• **Task prompt**
Please return every line of the records that contains the word "from".

• **The data**
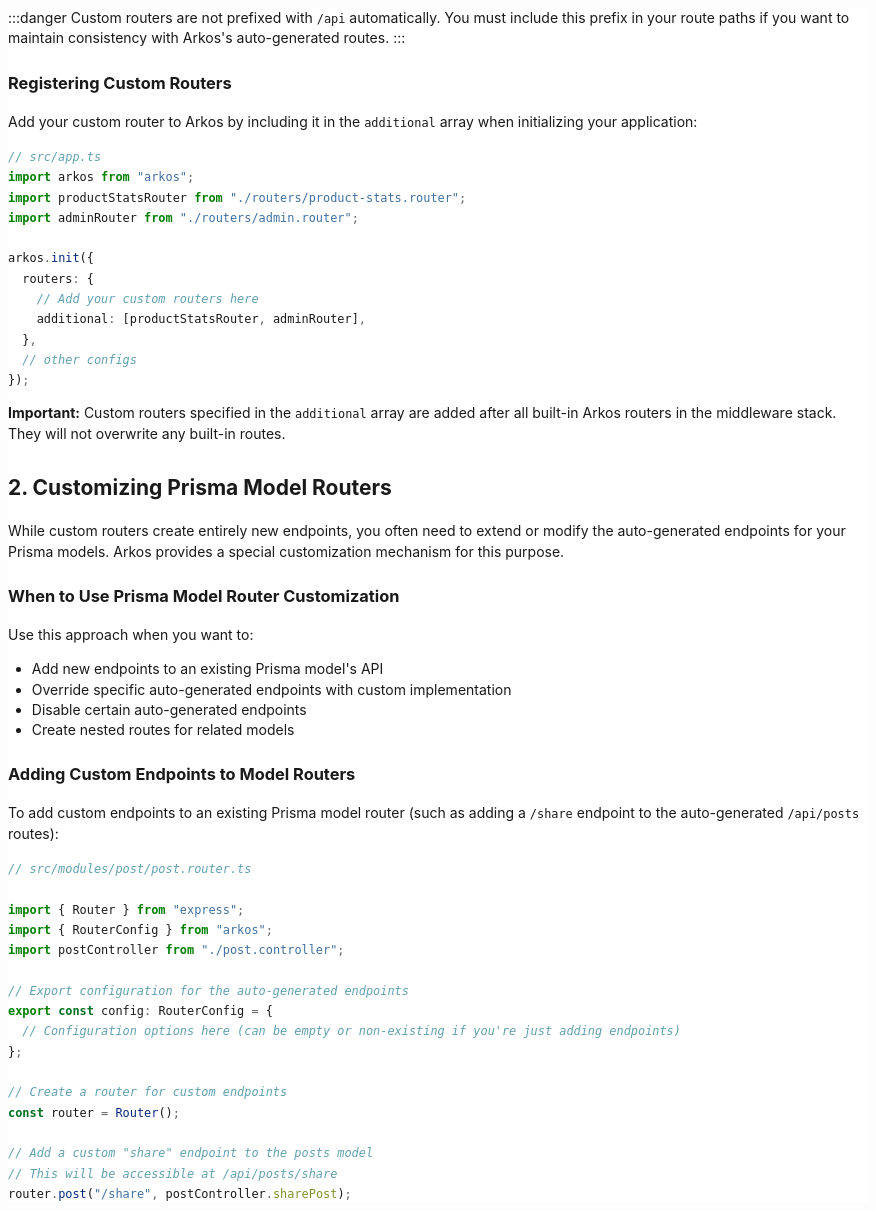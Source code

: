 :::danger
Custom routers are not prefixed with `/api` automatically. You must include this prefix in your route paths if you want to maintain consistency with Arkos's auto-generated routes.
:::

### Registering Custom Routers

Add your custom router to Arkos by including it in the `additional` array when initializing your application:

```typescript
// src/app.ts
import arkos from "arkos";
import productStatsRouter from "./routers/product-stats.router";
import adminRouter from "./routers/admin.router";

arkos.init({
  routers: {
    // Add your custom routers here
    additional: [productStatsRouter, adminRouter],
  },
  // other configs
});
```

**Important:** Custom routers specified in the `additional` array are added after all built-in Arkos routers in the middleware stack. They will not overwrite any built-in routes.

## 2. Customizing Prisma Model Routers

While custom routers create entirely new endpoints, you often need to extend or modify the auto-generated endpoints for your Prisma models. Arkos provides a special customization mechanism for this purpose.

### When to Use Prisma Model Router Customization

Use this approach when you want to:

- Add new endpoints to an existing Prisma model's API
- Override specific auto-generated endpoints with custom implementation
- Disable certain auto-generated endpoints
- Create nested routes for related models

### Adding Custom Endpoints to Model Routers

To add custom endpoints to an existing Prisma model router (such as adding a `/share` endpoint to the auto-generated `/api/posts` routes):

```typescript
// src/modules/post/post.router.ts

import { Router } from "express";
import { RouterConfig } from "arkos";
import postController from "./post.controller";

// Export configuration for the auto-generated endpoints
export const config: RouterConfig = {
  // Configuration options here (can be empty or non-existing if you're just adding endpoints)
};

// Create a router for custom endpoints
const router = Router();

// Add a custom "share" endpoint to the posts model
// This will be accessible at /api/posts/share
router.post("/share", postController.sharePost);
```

...

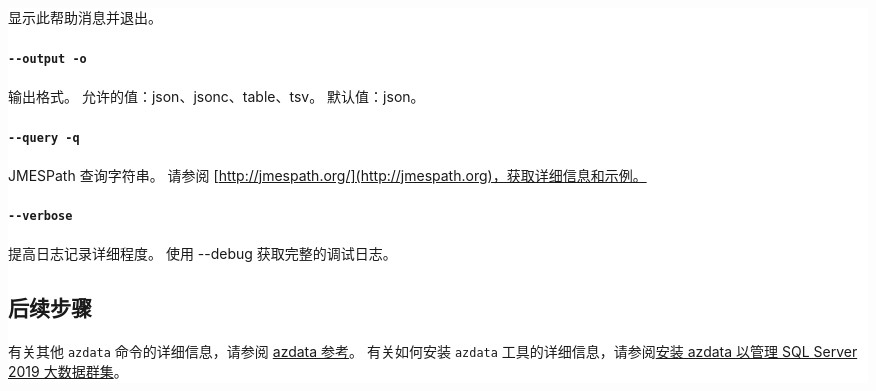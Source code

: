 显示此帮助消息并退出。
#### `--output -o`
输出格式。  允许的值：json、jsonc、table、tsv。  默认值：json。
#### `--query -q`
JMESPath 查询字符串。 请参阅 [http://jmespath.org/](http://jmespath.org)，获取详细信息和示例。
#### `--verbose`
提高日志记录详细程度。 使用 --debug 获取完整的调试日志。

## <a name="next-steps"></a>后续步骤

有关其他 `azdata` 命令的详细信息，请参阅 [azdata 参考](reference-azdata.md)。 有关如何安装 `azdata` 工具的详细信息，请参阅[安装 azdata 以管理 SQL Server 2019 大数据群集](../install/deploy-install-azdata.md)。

• **Answer to the problem**
import arkos from "arkos";
import productStatsRouter from "./routers/product-stats.router";
import adminRouter from "./routers/admin.router";
import { Router } from "express";
import { RouterConfig } from "arkos";
import postController from "./post.controller";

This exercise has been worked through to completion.